In the last of his series of posts on teaching in Libya, Jon Naunton, co-author of Business Result and Oil and Gas 2 in the Oxford English for Careers series, discusses how his students progressed in reading and writing.
If you missed them, read Jon’s previous posts about teaching The Alphabet and Spelling.
At some point in the process, we introduced cursive i.e. ‘joined up’ writing. This was largely to satisfy the pressure put on us by our students who considered words formed from individual letters rather infantile. Again, there were important considerations here as we had to demonstrate carefully how the preceding letter joined the one that followed. Letter ‘a’ for instance always joins up from the bottom, while letter ‘o’ joins up from the top. I remember how some ingenious students would print the word in separate letters and then add the lines to join them up!

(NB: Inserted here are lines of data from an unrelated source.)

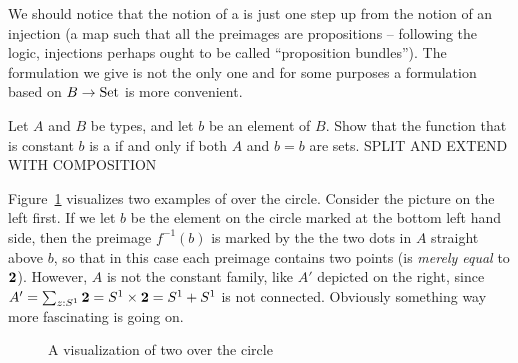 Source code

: We should notice that the notion of a \covering is just one step up from the notion of an
injection (a map such that all the preimages are propositions -- 
following the logic, injections perhaps ought to be called ``proposition bundles''). 
The formulation we give is not the only one and for some purposes a formulation
based on $B\to\mathord{\mathrm{Set}}$ is more convenient.

\begin{xca}\label{xca:constant-cover}
Let $A$ and $B$ be types, and let $b$ be an element of $B$.
Show that the function that is constant $b$ is a \covering
if and only if both $A$ and $b=b$ are sets. SPLIT AND EXTEND WITH COMPOSITION
\end{xca}

Figure~\ref{fig:covering} visualizes two examples of \coverings over the circle.  
Consider the picture on the left first.  
If we let $b$ be the element on the circle marked at the bottom left hand side, then the preimage $f^{-1}(b)$ is marked by the the two dots in $A$ straight above $b$, 
so that in this case each preimage contains two points (is \emph{merely equal} to $\mathbf{2}$).  
However, $A$ is not the constant family, like $A'$ depicted on the right, since 
$A'=\sum_{z:{S^1}}\mathbf{2}={S^1}\times\mathbf{2}={S^1}+{S^1}$ is not connected.  
Obviously something way more fascinating is going on.
\begin{figure}[hbt]
  \centering
  \caption{A visualization of two \coverings over the circle}
  \label{fig:covering}
\end{figure}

You might wonder what else went on in these lessons. Only about a third was dedicated to the business of writing. The rest of the time was spent on beginner’s oral English. Of course this was made more difficult for students as they could not have a written record of what they had been taught.
Many teachers, myself included, allowed them to transliterate; that is, render in Arabic script an approximation of what they had heard in English. Fortunately for us, Arab learners of English are used to rote learning and have superb memories. Their oral English was well ahead of their reading and writing. Oral work previewed what would be read and written later, so teachers had to be extremely vigilant about their choice of structure and vocabulary and grade their language with care and precision. This discipline has stayed with me.
As the terms progressed we spent a lot of time exploiting graded readers and getting students reading aloud. I can hear the ‘tut tuts’ of some readers – ‘Reading aloud! How retrograde, whatever next?” But for us, it was an absolutely necessity that the students proved that they could see the correspondence between the printed letters on the page and how the words that they formed were actually said. We had a well-equipped library of graded readers that were used as class sets. They were too precious to lend out.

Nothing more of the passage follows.